INSTRUCTIONS TO FOLLOW » Your answer should be the exact lines of the data below from the one containing "image, so it" through the one containing "repository is located"; please include nothing else.

Stored data:
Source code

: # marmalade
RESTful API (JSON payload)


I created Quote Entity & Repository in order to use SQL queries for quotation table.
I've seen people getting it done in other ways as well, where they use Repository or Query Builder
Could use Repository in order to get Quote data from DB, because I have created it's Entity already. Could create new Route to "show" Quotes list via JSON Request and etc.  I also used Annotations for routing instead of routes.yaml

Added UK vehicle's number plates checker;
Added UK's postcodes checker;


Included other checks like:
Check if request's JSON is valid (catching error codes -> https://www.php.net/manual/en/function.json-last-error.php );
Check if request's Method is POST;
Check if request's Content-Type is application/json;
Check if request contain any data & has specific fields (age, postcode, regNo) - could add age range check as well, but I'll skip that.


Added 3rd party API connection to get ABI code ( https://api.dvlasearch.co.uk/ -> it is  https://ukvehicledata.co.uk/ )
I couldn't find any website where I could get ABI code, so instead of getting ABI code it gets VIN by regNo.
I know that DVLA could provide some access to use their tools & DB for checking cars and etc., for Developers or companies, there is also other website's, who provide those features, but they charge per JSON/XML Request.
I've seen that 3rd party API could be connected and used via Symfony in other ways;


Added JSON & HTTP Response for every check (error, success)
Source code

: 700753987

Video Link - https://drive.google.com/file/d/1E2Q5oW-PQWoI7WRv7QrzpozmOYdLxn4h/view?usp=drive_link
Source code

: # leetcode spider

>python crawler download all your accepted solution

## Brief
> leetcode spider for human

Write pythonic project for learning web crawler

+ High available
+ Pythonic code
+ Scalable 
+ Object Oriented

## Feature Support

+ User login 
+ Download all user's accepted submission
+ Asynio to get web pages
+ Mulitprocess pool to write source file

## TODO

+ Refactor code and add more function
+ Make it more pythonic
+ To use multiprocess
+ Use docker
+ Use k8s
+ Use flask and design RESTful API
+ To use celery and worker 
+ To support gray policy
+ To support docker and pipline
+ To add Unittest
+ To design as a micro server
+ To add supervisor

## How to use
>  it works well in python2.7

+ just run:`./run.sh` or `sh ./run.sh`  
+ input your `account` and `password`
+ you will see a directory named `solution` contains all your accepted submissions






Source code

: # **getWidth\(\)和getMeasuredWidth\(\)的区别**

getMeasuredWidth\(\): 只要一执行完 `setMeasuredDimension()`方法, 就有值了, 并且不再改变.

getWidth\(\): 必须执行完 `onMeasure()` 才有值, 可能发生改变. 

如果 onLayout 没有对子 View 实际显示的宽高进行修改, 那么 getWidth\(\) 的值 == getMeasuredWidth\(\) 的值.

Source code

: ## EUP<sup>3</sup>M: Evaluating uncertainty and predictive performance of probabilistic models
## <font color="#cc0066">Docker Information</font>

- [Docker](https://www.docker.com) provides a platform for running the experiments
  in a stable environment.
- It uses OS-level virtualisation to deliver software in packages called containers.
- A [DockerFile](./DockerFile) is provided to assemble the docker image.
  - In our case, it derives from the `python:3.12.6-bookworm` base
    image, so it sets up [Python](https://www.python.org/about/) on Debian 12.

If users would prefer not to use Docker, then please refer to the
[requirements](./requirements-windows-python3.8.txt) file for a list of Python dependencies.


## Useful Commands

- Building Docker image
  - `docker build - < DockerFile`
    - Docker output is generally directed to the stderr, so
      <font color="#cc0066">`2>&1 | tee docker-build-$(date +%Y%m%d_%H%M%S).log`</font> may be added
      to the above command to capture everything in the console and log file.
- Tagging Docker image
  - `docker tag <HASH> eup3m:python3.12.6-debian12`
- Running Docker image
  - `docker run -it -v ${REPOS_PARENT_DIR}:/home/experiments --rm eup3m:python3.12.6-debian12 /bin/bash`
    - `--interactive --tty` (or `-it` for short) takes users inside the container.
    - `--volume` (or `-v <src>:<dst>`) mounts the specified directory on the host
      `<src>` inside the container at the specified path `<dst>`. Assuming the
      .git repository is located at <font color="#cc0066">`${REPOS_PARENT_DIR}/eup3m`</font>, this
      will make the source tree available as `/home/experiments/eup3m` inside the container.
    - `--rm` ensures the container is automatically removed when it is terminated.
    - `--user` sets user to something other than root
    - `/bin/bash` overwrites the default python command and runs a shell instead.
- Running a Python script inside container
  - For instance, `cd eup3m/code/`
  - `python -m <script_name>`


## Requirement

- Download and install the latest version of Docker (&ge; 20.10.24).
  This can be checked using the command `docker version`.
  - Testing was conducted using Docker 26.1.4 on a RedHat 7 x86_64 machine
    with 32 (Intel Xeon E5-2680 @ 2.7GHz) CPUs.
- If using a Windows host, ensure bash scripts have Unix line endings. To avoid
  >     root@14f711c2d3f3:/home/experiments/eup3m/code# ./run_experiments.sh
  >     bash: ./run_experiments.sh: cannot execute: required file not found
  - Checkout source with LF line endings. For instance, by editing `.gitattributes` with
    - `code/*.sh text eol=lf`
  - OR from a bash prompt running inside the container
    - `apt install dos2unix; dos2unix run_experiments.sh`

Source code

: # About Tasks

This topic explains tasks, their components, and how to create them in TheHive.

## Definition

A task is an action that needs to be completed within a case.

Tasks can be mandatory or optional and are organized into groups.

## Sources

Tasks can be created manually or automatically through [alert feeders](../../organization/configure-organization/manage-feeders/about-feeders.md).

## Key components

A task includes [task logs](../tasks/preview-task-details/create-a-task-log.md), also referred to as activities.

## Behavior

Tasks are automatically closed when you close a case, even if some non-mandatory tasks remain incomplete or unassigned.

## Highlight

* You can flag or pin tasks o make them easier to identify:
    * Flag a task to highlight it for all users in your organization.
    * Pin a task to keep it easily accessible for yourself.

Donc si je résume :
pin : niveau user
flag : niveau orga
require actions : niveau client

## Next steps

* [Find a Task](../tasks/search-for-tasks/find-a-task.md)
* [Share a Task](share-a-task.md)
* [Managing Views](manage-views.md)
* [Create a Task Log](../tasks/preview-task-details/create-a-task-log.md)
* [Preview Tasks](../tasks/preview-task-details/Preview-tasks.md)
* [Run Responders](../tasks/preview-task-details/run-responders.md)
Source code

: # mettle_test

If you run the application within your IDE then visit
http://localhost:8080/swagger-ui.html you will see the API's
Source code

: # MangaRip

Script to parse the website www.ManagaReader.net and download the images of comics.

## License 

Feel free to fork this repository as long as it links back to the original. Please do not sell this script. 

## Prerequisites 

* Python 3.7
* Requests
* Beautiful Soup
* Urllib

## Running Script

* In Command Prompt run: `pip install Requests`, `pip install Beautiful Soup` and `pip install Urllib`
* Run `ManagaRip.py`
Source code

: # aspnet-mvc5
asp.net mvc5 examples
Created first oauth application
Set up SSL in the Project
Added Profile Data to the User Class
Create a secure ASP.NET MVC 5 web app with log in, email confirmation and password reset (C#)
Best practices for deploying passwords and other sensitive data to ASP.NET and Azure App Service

SOLUTION TO THIS PROBLEM »
    image, so it sets up [Python](https://www.python.org/about/) on Debian 12.

If users would prefer not to use Docker, then please refer to the
[requirements](./requirements-windows-python3.8.txt) file for a list of Python dependencies.


## Useful Commands

- Building Docker image
  - `docker build - < DockerFile`
    - Docker output is generally directed to the stderr, so
      <font color="#cc0066">`2>&1 | tee docker-build-$(date +%Y%m%d_%H%M%S).log`</font> may be added
      to the above command to capture everything in the console and log file.
- Tagging Docker image
  - `docker tag <HASH> eup3m:python3.12.6-debian12`
- Running Docker image
  - `docker run -it -v ${REPOS_PARENT_DIR}:/home/experiments --rm eup3m:python3.12.6-debian12 /bin/bash`
    - `--interactive --tty` (or `-it` for short) takes users inside the container.
    - `--volume` (or `-v <src>:<dst>`) mounts the specified directory on the host
      `<src>` inside the container at the specified path `<dst>`. Assuming the
      .git repository is located at <font color="#cc0066">`${REPOS_PARENT_DIR}/eup3m`</font>, this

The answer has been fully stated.